> **What is being asked**: A word-for-word transcript of every entry is required.

------------------------------------------------------------------------

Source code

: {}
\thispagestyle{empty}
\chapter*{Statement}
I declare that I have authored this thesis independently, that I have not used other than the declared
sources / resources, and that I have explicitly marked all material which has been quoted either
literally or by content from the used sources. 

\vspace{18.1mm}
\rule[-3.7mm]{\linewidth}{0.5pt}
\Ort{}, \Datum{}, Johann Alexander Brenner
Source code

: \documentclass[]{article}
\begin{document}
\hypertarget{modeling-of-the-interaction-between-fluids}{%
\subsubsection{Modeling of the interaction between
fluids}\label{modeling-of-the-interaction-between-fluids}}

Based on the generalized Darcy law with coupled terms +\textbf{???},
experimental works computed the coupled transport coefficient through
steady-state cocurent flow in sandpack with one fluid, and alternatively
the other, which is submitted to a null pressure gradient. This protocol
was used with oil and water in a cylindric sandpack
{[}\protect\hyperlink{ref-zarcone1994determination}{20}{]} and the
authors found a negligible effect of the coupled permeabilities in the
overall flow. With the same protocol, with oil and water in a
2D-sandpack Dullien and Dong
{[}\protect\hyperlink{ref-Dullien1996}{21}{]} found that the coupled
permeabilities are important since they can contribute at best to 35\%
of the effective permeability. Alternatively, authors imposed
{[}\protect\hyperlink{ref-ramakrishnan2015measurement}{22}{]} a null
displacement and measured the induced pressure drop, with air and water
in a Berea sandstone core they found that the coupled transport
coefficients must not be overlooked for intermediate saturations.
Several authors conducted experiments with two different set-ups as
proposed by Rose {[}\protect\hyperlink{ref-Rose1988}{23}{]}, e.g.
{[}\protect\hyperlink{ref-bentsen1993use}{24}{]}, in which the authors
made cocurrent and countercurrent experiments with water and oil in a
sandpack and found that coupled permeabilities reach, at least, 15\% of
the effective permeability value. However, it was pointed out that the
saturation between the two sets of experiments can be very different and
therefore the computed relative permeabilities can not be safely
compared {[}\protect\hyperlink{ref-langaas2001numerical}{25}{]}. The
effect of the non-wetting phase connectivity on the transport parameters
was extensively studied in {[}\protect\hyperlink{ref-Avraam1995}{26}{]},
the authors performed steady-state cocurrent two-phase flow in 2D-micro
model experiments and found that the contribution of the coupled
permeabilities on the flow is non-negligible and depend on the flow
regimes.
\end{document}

------------------------------------------------------------------------

> **Response**:
Source code

: {}
\thispagestyle{empty}
\chapter*{Statement}
I declare that I have authored this thesis independently, that I have not used other than the declared
sources / resources, and that I have explicitly marked all material which has been quoted either
literally or by content from the used sources. 

\vspace{18.1mm}
\rule[-3.7mm]{\linewidth}{0.5pt}
\Ort{}, \Datum{}, Johann Alexander Brenner
Source code

: \documentclass[]{article}
\begin{document}
\hypertarget{modeling-of-the-interaction-between-fluids}{%
\subsubsection{Modeling of the interaction between
fluids}\label{modeling-of-the-interaction-between-fluids}}

Based on the generalized Darcy law with coupled terms +\textbf{???},
experimental works computed the coupled transport coefficient through
steady-state cocurent flow in sandpack with one fluid, and alternatively
the other, which is submitted to a null pressure gradient. This protocol
was used with oil and water in a cylindric sandpack
{[}\protect\hyperlink{ref-zarcone1994determination}{20}{]} and the
authors found a negligible effect of the coupled permeabilities in the
overall flow. With the same protocol, with oil and water in a
2D-sandpack Dullien and Dong
{[}\protect\hyperlink{ref-Dullien1996}{21}{]} found that the coupled
permeabilities are important since they can contribute at best to 35\%
of the effective permeability. Alternatively, authors imposed
{[}\protect\hyperlink{ref-ramakrishnan2015measurement}{22}{]} a null
displacement and measured the induced pressure drop, with air and water
in a Berea sandstone core they found that the coupled transport
coefficients must not be overlooked for intermediate saturations.
Several authors conducted experiments with two different set-ups as
proposed by Rose {[}\protect\hyperlink{ref-Rose1988}{23}{]}, e.g.
{[}\protect\hyperlink{ref-bentsen1993use}{24}{]}, in which the authors
made cocurrent and countercurrent experiments with water and oil in a
sandpack and found that coupled permeabilities reach, at least, 15\% of
the effective permeability value. However, it was pointed out that the
saturation between the two sets of experiments can be very different and
therefore the computed relative permeabilities can not be safely
compared {[}\protect\hyperlink{ref-langaas2001numerical}{25}{]}. The
effect of the non-wetting phase connectivity on the transport parameters
was extensively studied in {[}\protect\hyperlink{ref-Avraam1995}{26}{]},
the authors performed steady-state cocurrent two-phase flow in 2D-micro
model experiments and found that the contribution of the coupled
permeabilities on the flow is non-negligible and depend on the flow
regimes.
\end{document}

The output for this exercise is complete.